Could you copy each line of the entries that contains "list"?

Start of MATERIAL SUPPLIED

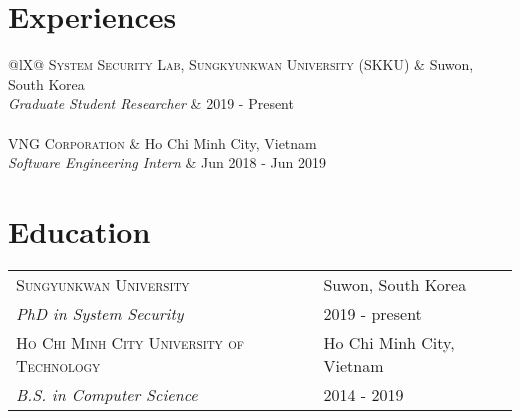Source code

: \documentclass[a4paper,12pt]{article}
\begin{document}
\section{Experiences}
\begin{tabularx}{\linewidth}{@{}lX@{}}
	\textsc{System Security Lab, Sungkyunkwan University (SKKU)} & \hfill Suwon, South Korea        \\
	\emph{Graduate Student Researcher}                           & \hfill  2019 - Present           \\
	                                                                \\
	\textsc{VNG Corporation}                                     & \hfill Ho Chi Minh City, Vietnam \\
	\emph{Software Engineering Intern}                           & \hfill  Jun 2018 - Jun 2019      \\
\end{tabularx}

\section{Education}
\begin{tabularx}{\linewidth}{@{}lX@{}}
	\textsc{Sungyunkwan University}                    & \hfill Suwon, South Korea        \\
	\emph{PhD in System Security}                      & \hfill  2019 - present           \\
	\textsc{Ho Chi Minh City University of Technology} & \hfill Ho Chi Minh City, Vietnam \\
	\emph{B.S. in Computer Science}                    & \hfill  2014 - 2019              \\
\end{tabularx}
\end{document}
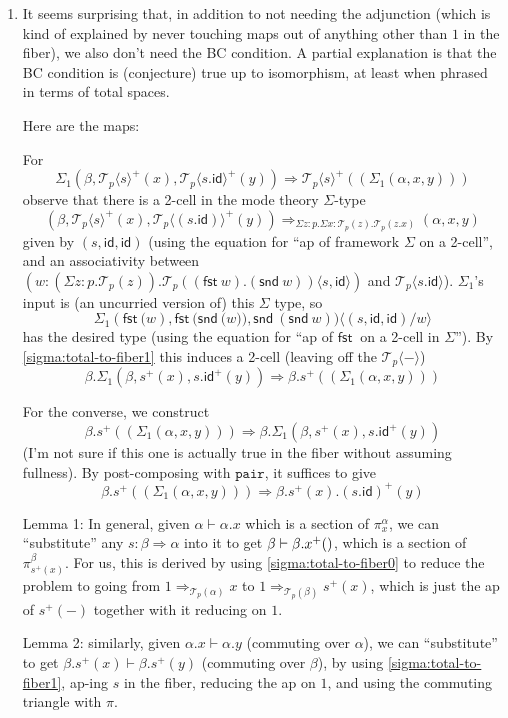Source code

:\documentclass[10pt]{article}
\theoremstyle{definition}
\newcommand\dsd[1]{\ensuremath{\mathsf{#1}}}
\newcommand{\tcell}{\Rightarrow}
\newcommand{\app}[2]{\ensuremath{#1 \: #2}}
\newcommand{\fst}[1]{\app{\dsd{fst}}{#1}}
\newcommand{\snd}[1]{\app{\dsd{snd}}{#1}}
\newcommand{\id}{\mathsf{id}}
\newcommand\TrPlus[2]{\ensuremath{{#1}^+(#2)}}
\newcommand\El[2]{\mathcal{T}_{#1}(#2)}
\newcommand\ApEl[2]{\mathcal{T}_{#1}\langle#2\rangle}
\newcommand\ap[2]{\ensuremath{#1 \langle #2 \rangle }}
\newcommand\mtt[1]{\mathtt{#1}}
\begin{document}
\begin{enumerate}
\item It seems surprising that, in addition to not needing the
  adjunction (which is kind of explained by never touching maps out of
  anything other than $1$ in the fiber), we also don't need the BC
  condition.  A partial explanation is that the BC condition is
  (conjecture) true up to isomorphism, at least when phrased in terms of
  total spaces.

  Here are the maps:

  For 
  \[
  \Sigma_1(\beta,\TrPlus{\ApEl{p}{s}}{x}, \TrPlus{\ApEl{p}{s.\id}}{y}) \tcell \TrPlus{\ApEl{p}{s}}{(\Sigma_1(\alpha,x,y))} 
  \]
  observe that there is a 2-cell in the mode theory $\Sigma$-type
  \[
  (\beta,\TrPlus{\ApEl{p}{s}}{x}, \TrPlus{\ApEl{p}{(s . \id)}}{y}) \tcell_{\Sigma z:p.\Sigma x:\El{p}{z}.\El{p}{z.x}} (\alpha,x,y)
  \]
  given by $(s, \id, \id)$ (using the equation for ``ap of framework
  $\Sigma$ on a 2-cell'', and an associativity between $(\ap{w:(\Sigma
    z:p.\El{p}{z}).\El{p}{(\fst w).(\snd w)}}{s , \id})$ and
  $\ApEl{p}{s.\id}$).  $\Sigma_1$'s input is (an uncurried version of)
  this $\Sigma$ type, so
  \[
  \ap{\Sigma_1 (\fst(w), \fst({\snd (w)}), \snd{(\snd w)})}{(s, \id, \id)/w}
  \]
  has the desired type (using the equation for ``ap of \fst{} on a
  2-cell in $\Sigma$'').
  By \ref{sigma:total-to-fiber1} this induces a 2-cell (leaving off the $\ApEl{p}{-}$)
  \[
  \beta.\Sigma_1(\beta,\TrPlus{s}{x}, \TrPlus{s.\id}{y}) \tcell \beta.\TrPlus{s}{(\Sigma_1(\alpha,x,y))} 
  \]

  For the converse, we construct 
  \[
  \beta.\TrPlus{s}{(\Sigma_1(\alpha,x,y))} \tcell \beta.\Sigma_1(\beta,\TrPlus{s}{x}, \TrPlus{s.\id}{y}) 
  \]
  (I'm not sure if this one is actually true in the fiber without
  assuming fullness).
  By post-composing with $\mtt{pair}$, it suffices to give 
  \[
  \beta.\TrPlus{s}{(\Sigma_1(\alpha,x,y))} \tcell \beta.\TrPlus{s}{x}.\TrPlus{(s.\id)}{y}
  \]

  Lemma 1: In general, given $\alpha \vdash \alpha.x$ which is a section
  of $\pi^\alpha_x$, we can ``substitute'' any $s : \beta \tcell \alpha$
  into it to get $\beta \vdash \beta.\TrPlus{x}$, which is a section of
  $\pi^\beta_{\TrPlus{s}{x}}$.  For us, this is derived by using
  \ref{sigma:total-to-fiber0} to reduce the problem to going from $1
  \tcell_{\El{p}{\alpha}} x$ to $1 \tcell_{\El{p}{\beta}}
  \TrPlus{s}{x}$, which is just the ap of ${\TrPlus{s}{-}}$ together
  with it reducing on $1$.

  Lemma 2: similarly, given $\alpha.x \vdash \alpha.y$ (commuting over
  $\alpha$), we can ``substitute'' to get $\beta.\TrPlus{s}{x} \vdash
  \beta.\TrPlus{s}{y}$ (commuting over $\beta$), by using
  \ref{sigma:total-to-fiber1}, ap-ing $s$ in the fiber, reducing the ap
  on $1$, and using the commuting triangle with $\pi$.


\end{enumerate}
\end{document}
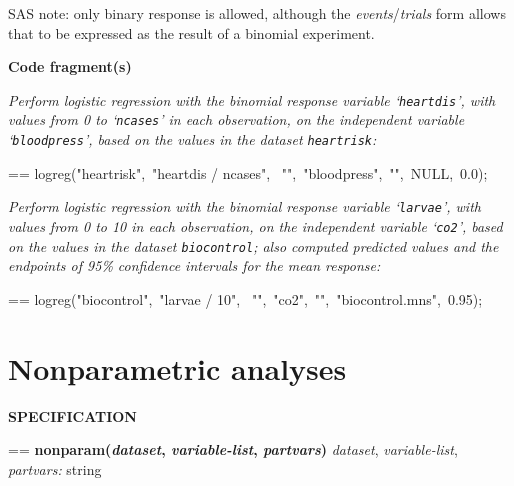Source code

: \documentclass{book}
\makeatletter
\newcommand\Texinfocommandstyletextvar[1]{{\normalfont{}\textsl{#1}}}%
\newenvironment{Texinfopreformatted}{%
  \par\GNUTobeylines\obeyspaces\frenchspacing\parskip=\z@\parindent=\z@}{}
{\catcode`\^^M=13 \gdef\GNUTobeylines{\catcode`\^^M=13 \def^^M{\null\par}}}
\newenvironment{Texinfoindented}{\begin{list}{}{}\item\relax}{\end{list}}
\renewcommand{\_}{\Texinfounderscore\discretionary{}{}{}}
\makeatother
\begin{document}
SAS note: only binary response is allowed, although the
\Texinfocommandstyletextvar{events}/\Texinfocommandstyletextvar{trials} form
allows that to be expressed as the result of a binomial experiment.

\noindent{}\textbf{Code fragment(s)}

\emph{Perform logistic regression with the binomial response variable
`\texttt{heartdis}', with values from 0 to `\texttt{ncases}' in each observation,
on the independent variable `\texttt{bloodpress}', based on the values in
the dataset \texttt{heartrisk}:}
\begin{Texinfoindented}
\begin{Texinfopreformatted}%
\ttfamily logreg("heartrisk",\ "heartdis / ncases",
\                 "",\ "bloodpress",\ "",\ NULL,\ 0.0);
\end{Texinfopreformatted}
\end{Texinfoindented}

\emph{Perform logistic regression with the binomial response variable
`\texttt{larvae}', with values from 0 to 10 in each observation,
on the independent variable `\texttt{co2}', based on the values in
the dataset \texttt{biocontrol}; also computed predicted values and
the endpoints of 95\% confidence intervals for the mean response:}
\begin{Texinfoindented}
\begin{Texinfopreformatted}%
\ttfamily logreg("biocontrol",\ "larvae / 10",
\                 "",\ "co2",\ "",\ "biocontrol.mns",\ 0.95);
\end{Texinfopreformatted}
\end{Texinfoindented}

\section{{Nonparametric analyses}}
\label{anchor:Nonparametric-analyses}%

\noindent{}\textbf{SPECIFICATION}
\begin{Texinfoindented}
\begin{Texinfopreformatted}%
\textbf{nonparam(\Texinfocommandstyletextvar{dataset}, \Texinfocommandstyletextvar{variable-list}, \Texinfocommandstyletextvar{partvars})}
\Texinfocommandstyletextvar{dataset}, \Texinfocommandstyletextvar{variable-list}, \Texinfocommandstyletextvar{partvars:} string
\end{Texinfopreformatted}
\end{Texinfoindented}
\end{document}
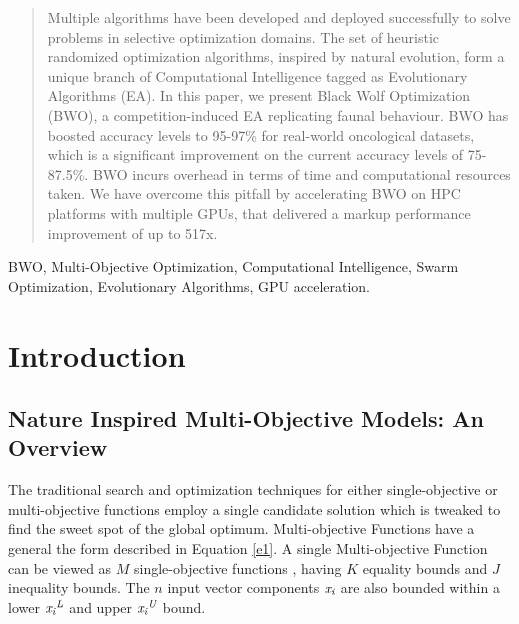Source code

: \documentclass[conference]{IEEEtran}
\theoremstyle{definition}
\begin{document}
\begin{abstract}
Multiple algorithms have been developed and deployed successfully to solve problems in selective optimization domains. The set of heuristic randomized optimization algorithms, inspired by natural evolution, form a unique branch of Computational Intelligence tagged as Evolutionary Algorithms (EA). In this paper, we present Black Wolf Optimization (BWO), a competition-induced EA replicating faunal behaviour. BWO has boosted accuracy levels to 95-97\% for real-world oncological datasets, which is a significant improvement on the current accuracy levels of 75-87.5\%. BWO incurs overhead in terms of time and computational resources taken. We have overcome this pitfall by accelerating BWO on HPC platforms with multiple GPUs,  that delivered a markup performance improvement of up to 517x.
\end{abstract}

\begin{IEEEkeywords}
BWO, Multi-Objective Optimization, Computational Intelligence, Swarm Optimization, Evolutionary Algorithms, GPU acceleration.
\end{IEEEkeywords}

\section{Introduction}

\subsection{Nature Inspired Multi-Objective Models: An Overview}

The traditional search and optimization techniques for either single-objective or multi-objective functions employ a single candidate solution which is tweaked to find the sweet spot of the global optimum. Multi-objective Functions have a general the form described in Equation \ref{e1}. A single Multi-objective Function can be viewed as $\textit{M}$ single-objective functions \cite{chankong}, having $\textit{K}$ equality bounds and $\textit{J}$ inequality bounds. The $\textit{n}$ input vector components $\textit{x\textsubscript{i}}$ are also bounded within a lower $\textit{x\textsubscript{i}\textsuperscript{L}}$ and upper $\textit{x\textsubscript{i}\textsuperscript{U}}$ bound. 
\end{document}
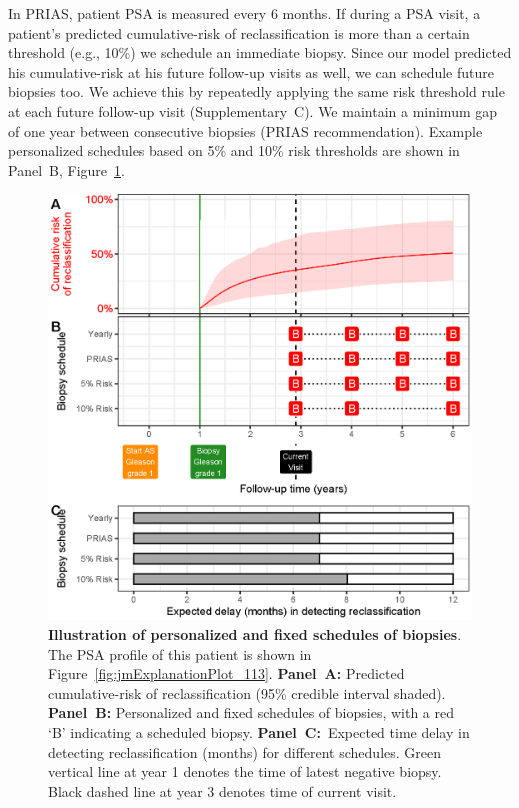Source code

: In PRIAS, patient PSA is measured every 6 months. If during a PSA visit, a patient's predicted cumulative-risk of reclassification is more than a certain threshold (e.g., 10\%) we schedule an immediate biopsy. Since our model predicted his cumulative-risk at his future follow-up visits as well, we can schedule future biopsies too. We achieve this by repeatedly applying the same risk threshold rule at each future follow-up visit (Supplementary~C). We maintain a minimum gap of one year between consecutive biopsies (PRIAS recommendation). Example personalized schedules based on 5\% and 10\% risk thresholds are shown in Panel~B, Figure~\ref{fig:demo_pat1}.

\begin{figure}[!htb]
\centerline{\includegraphics[width=\columnwidth]{images/demo_pat1.eps}}
\caption{\textbf{Illustration of personalized and fixed schedules of biopsies}. The PSA profile of this patient is shown in Figure~\ref{fig:jmExplanationPlot_113}. \textbf{Panel~A:} Predicted cumulative-risk of reclassification (95\% credible interval shaded). \textbf{Panel~B:} Personalized and fixed schedules of biopsies, with a red `B' indicating a scheduled biopsy. \textbf{Panel~C:}\ Expected time delay in detecting reclassification (months) for different schedules. Green vertical line at year 1 denotes the time of latest negative biopsy. Black dashed line at year 3 denotes time of current visit.}
\label{fig:demo_pat1}
\end{figure}

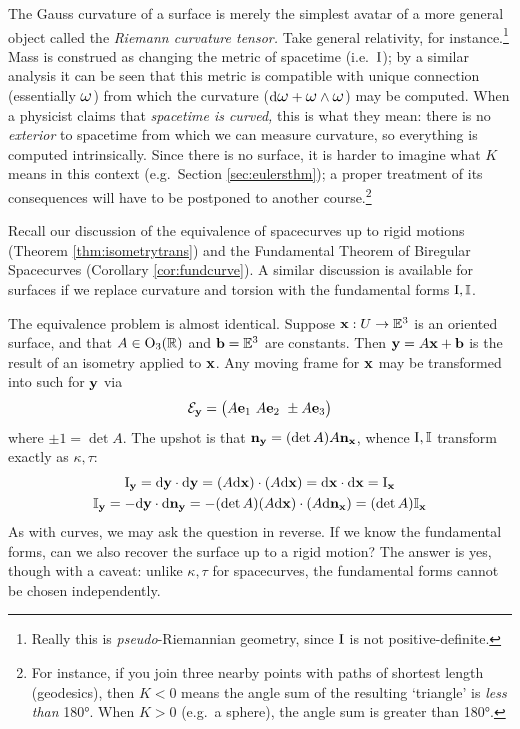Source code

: The Gauss curvature of a surface is merely the simplest avatar of a more general object called the \emph{Riemann curvature tensor.} Take general relativity, for instance.\footnote{Really this is \emph{pseudo}-Riemannian geometry, since $\mathrm{I}$ is not positive-definite.} Mass is construed as changing the metric of spacetime (i.e.\ $\mathrm{I}$); by a similar analysis it can be seen that this metric is compatible with unique connection (essentially $\lomega$) from which the curvature ($\D\lomega+\lomega\wedge\lomega$) may be computed. When a physicist claims that \emph{spacetime is curved,} this is what they mean: there is no \emph{exterior} to spacetime from which we can measure curvature, so everything is computed intrinsically. Since there is no surface, it is harder to imagine what $K$ means in this context (e.g.\ Section \ref{sec:eulersthm}); a proper treatment of its consequences will have to be postponed to another course.\footnote{For instance, if you join three nearby points with paths of shortest length (geodesics), then $K<0$ means the angle sum of the resulting `triangle' is \emph{less than} \ang{180}. When $K>0$ (e.g.\ a sphere), the angle sum is greater than \ang{180}. %
}


Recall our discussion of the equivalence of spacecurves up to rigid motions (Theorem \ref{thm:isometrytrans}) and the Fundamental Theorem of Biregular Spacecurves (Corollary \ref{cor:fundcurve}). A similar discussion is available for surfaces if we replace curvature and torsion with the fundamental forms $\mathrm{I},\mathbb{I}$.\smallbreak

The equivalence problem is almost identical. Suppose ${\mathbf{x}}:U\to\mathbb{E}^3$ is an oriented surface, and that $A\in\mathrm{O}_3(\mathbb{R})$ and ${\mathbf{b}}=\mathbb{E}^3$ are constants. Then ${\mathbf{y}}=A{\mathbf{x}}+{\mathbf{b}}$ is the result of an isometry applied to ${\mathbf{x}}$. Any moving frame for ${\mathbf{x}}$ may be transformed into such for ${\mathbf{y}}$ via
\[\mathcal{E}_{\mathbf{y}}=\bigl(A{\mathbf{e}}_1\ A{\mathbf{e}}_2\ \pm A{\mathbf{e}}_3\bigr)\]
where $\pm 1=\det A$. The upshot is that ${\mathbf{n}}_{\mathbf{y}}=(\det A)A{\mathbf{n}}_{\mathbf{x}}$, whence $\mathrm{I},\mathbb{I}$ transform exactly as $\kappa,\tau$:
\begin{gather*}
\mathrm{I}_{\mathbf{y}}=\mathrm{d}{\mathbf{y}}\cdot\mathrm{d}{\mathbf{y}}=(A\mathrm{d}{\mathbf{x}})\cdot (A\mathrm{d}{\mathbf{x}}) = \mathrm{d}{\mathbf{x}}\cdot\mathrm{d}{\mathbf{x}}=\mathrm{I}_{\mathbf{x}}\\
\mathbb{I}_{\mathbf{y}}=-\mathrm{d}{\mathbf{y}}\cdot\mathrm{d}{\mathbf{n}}_{\mathbf{y}}=-(\det A)(A\mathrm{d}{\mathbf{x}})\cdot (A\mathrm{d}{\mathbf{n}}_{\mathbf{x}}) = (\det A)\mathbb{I}_{\mathbf{x}}
\end{gather*}
As with curves, we may ask the question in reverse. If we know the fundamental forms, can we also recover the surface up to a rigid motion? The answer is yes, though with a caveat: unlike $\kappa,\tau$ for spacecurves, the fundamental forms cannot be chosen independently.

End of MATERIAL SUPPLIED

> **RESPONSE TO THE EXERCISE**:
\newenvironment{Texinfoindented}{\begin{list}{}{}\item\relax}{\end{list}}
\textbf{nonparam(\Texinfocommandstyletextvar{dataset}, \Texinfocommandstyletextvar{variable-list}, \Texinfocommandstyletextvar{partvars})}
\Texinfocommandstyletextvar{dataset}, \Texinfocommandstyletextvar{variable-list}, \Texinfocommandstyletextvar{partvars:} string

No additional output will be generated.